外国人の日本への再入国 再入国許可とみなし再入国許可

2016-01-27

再入国許可とみなし再入国許可

 再入国許可制度とは

再入国許可とは、日本に在留する外国人の方が一時的に出国し再び日本に入国しようとする場合に、入国・上陸手続を簡略化するために法務大臣が出国に先立って与える許可のことです。

日本に在留する外国人の方が在留資格を取得している場合であっても、再入国許可なく、日本を出国すると、その外国人が有していた在留資格・在留期間は消滅してしまいますので、再度の入国には新たに在留資格の申請が必要になります。

 しかし、事前に、日本を出国する前に再入国の許可を取得すれば、再び入国が許可され、その入国後は従前の在留資格や在留期間が継続しているものとみなされます。

 再入国許可には、1回限り有効のものと有効期間内であれば何回も使用できる数次有効のものの2種類があり、その有効期間は、現に有する在留期間の範囲内で、5年間(特別永住者の方は6年間)を最長として決定されます。

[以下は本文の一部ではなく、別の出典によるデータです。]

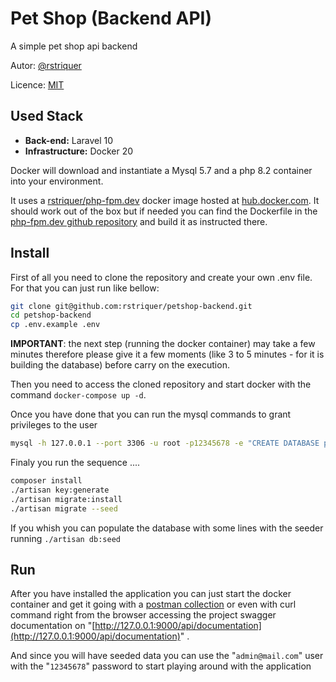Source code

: # Pet Shop (Backend API)

A simple pet shop api backend

Autor: [@rstriquer](https://gist.io/@rstriquer/4e8012db1a55bebdc99672d2d178bbaa/)

Licence: [MIT](https://choosealicense.com/licenses/mit/)

## Used Stack

-   **Back-end:** Laravel 10
-   **Infrastructure:** Docker 20

Docker will download and instantiate a Mysql 5.7 and a php 8.2 container into
your environment.

It uses a [rstriquer/php-fpm.dev](https://hub.docker.com/r/rstriquer/php-fpm.dev)
docker image hosted at [hub.docker.com](https://hub.docker.com). It should work
out of the box but if needed you can find the Dockerfile in the
[php-fpm.dev github repository](https://github.com/rstriquer/docker-dev.php-fpm/tree/8.2-dev)
and build it as instructed there.

## Install

First of all you need to clone the repository and create your own .env file. For that you can just run like bellow:

```bash
git clone git@github.com:rstriquer/petshop-backend.git
cd petshop-backend
cp .env.example .env
```

**IMPORTANT**: the next step (running the docker container) may take a few minutes therefore please give it a few moments (like 3 to 5 minutes - for it is building the database) before carry on the execution.

Then you need to access the cloned repository and start docker with the command `docker-compose up -d`.

Once you have done that you can run the mysql commands to grant privileges to the user

```bash
mysql -h 127.0.0.1 --port 3306 -u root -p12345678 -e "CREATE DATABASE petshop_dev; GRANT ALL PRIVILEGES ON petshop_dev.* TO 'petshop'@'%' IDENTIFIED BY '12345678';"
```

Finaly you run the sequence ....

```bash
composer install
./artisan key:generate
./artisan migrate:install
./artisan migrate --seed
```

If you whish you can populate the database with some lines with the seeder running `./artisan db:seed`

## Run

After you have installed the application you can just start the docker container
and get it going with a
[postman collection](https://www.c-sharpcorner.com/article/import-swagger-apis-into-postman-collection/)
or even with curl command right from the browser accessing the project swagger
documentation on
"[http://127.0.0.1:9000/api/documentation](http://127.0.0.1:9000/api/documentation)"
.

And since you will have seeded data you can use the "`admin@mail.com`" user
with the "`12345678`" password to start playing around with the application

 また、再入国許可を得て日本を出国中に、病気やケガにより、どうしても再入国の有効期間内に入国することが困難であるなど、やむをえない状況がある場合であれば、再入国許可の有効期間を延長することが認められることがあり、その場合は、在外の日本領事館等で手続きを行います。

 

 みなし再入国許可制度とは

 みなし再入国許可とは、日本に在留資格をもって在留する外国人で、有効な旅券を所持している方が、出国の日から1年以内に再入国する場合には、原則として通常の再入国許可の取得を不要とするものです。

みなし再入国許可の有効期間は、出国の日から1年間となりますが、在留期限が出国の日から1年を経過する前に到来する場合には、在留期限までとなります。

 みなし再入国許可により出国しようとする場合は、出国時に入国審査官に対して、みなし再入国許可による出国を希望する旨の意図を表明する必要があり、その表明は、再入国出国記録(再入国EDカード)にみなし再入国許可による出国を希望する旨のチェック欄にチェックマークをする方法で行います。

 みなし再入国許可による出国には、入国期限がパスポートに記載されません。EDカードに留意事項として「再入国許可期限が出国してから1年(特別永住者の方は2年)が経過した日または在留期間の満了日のいずれか早く到来する日まで」が押印されます。

もし、在留期限が出国後1年未満に到来する場合は、その在留期限までに再入国する必要がありますので、注意してください。

 みなし再入国許可を利用して帰国した場合、必ず有効期間の1年以内に日本に再入国しなければ、在留資格を失ってしまいます。

また、再入国許可と違い、みなし再入国許可は在外の日本領事館等で延長手続きが認められません。

そのため、外国人の方の帰国する理由にもよりますが、何らかの事情によって1年以内に日本に帰国できない可能性がある場合は、みなし再入国許可ではなく、再入国許可を取得することをお勧めします。